> **DATASET EXCERPTS**
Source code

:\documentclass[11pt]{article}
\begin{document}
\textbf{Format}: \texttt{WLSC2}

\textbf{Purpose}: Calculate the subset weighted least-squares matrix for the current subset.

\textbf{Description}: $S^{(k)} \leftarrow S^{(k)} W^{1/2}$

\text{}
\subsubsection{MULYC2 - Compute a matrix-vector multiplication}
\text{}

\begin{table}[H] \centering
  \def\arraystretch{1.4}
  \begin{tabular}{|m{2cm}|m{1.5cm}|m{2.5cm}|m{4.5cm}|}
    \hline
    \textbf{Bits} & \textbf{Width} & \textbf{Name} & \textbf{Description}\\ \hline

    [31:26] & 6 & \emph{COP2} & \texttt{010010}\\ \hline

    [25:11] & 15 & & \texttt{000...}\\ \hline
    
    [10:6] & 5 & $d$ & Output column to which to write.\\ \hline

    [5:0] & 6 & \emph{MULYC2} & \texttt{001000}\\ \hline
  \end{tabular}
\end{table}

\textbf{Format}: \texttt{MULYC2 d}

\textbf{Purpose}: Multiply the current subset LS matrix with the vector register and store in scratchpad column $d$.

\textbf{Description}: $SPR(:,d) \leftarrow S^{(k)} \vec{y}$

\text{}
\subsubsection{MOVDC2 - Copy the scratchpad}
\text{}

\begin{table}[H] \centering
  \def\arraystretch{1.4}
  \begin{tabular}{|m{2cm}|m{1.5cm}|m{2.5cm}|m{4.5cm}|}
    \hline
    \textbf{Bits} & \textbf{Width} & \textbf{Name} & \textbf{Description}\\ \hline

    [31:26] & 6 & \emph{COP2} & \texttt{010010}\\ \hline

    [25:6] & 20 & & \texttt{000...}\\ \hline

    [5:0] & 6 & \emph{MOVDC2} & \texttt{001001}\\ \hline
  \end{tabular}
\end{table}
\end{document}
---
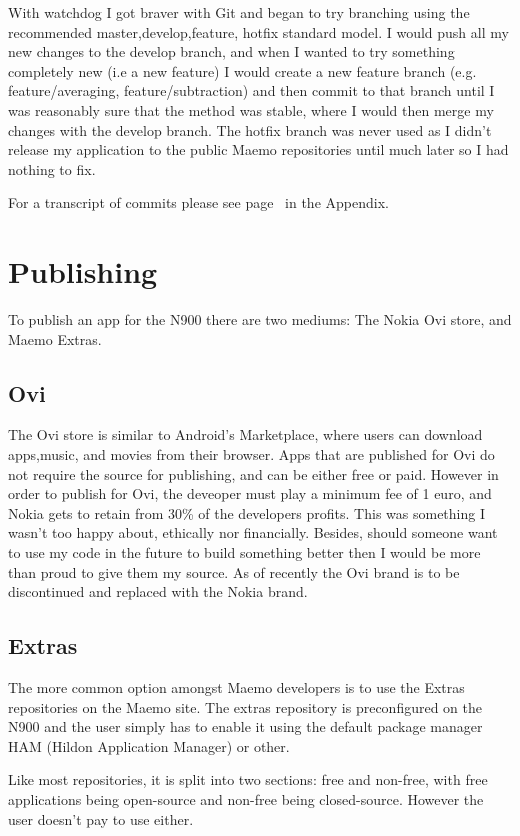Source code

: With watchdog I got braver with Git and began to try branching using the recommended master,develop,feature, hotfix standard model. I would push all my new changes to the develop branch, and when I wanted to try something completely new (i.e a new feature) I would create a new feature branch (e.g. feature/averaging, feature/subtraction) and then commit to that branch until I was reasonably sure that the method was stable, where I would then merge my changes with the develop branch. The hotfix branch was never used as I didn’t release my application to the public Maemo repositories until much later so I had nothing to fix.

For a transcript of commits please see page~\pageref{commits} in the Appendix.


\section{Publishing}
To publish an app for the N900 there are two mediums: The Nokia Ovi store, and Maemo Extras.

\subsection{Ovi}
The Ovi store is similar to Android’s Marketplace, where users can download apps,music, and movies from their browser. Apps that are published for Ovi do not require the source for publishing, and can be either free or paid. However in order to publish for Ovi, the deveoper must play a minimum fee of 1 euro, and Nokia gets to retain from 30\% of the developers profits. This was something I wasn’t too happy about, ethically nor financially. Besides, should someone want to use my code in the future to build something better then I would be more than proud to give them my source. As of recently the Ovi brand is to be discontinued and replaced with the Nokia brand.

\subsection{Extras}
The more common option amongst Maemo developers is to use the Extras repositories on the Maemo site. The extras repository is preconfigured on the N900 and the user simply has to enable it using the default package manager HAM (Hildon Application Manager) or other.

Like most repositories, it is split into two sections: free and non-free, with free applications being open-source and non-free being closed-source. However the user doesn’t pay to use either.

> **EXERCISE PROMPT**
Extract every line above that contains the word "Nokia".

> **RESULT OF THIS TASK**
To publish an app for the N900 there are two mediums: The Nokia Ovi store, and Maemo Extras.
The Ovi store is similar to Android’s Marketplace, where users can download apps,music, and movies from their browser. Apps that are published for Ovi do not require the source for publishing, and can be either free or paid. However in order to publish for Ovi, the deveoper must play a minimum fee of 1 euro, and Nokia gets to retain from 30\% of the developers profits. This was something I wasn’t too happy about, ethically nor financially. Besides, should someone want to use my code in the future to build something better then I would be more than proud to give them my source. As of recently the Ovi brand is to be discontinued and replaced with the Nokia brand.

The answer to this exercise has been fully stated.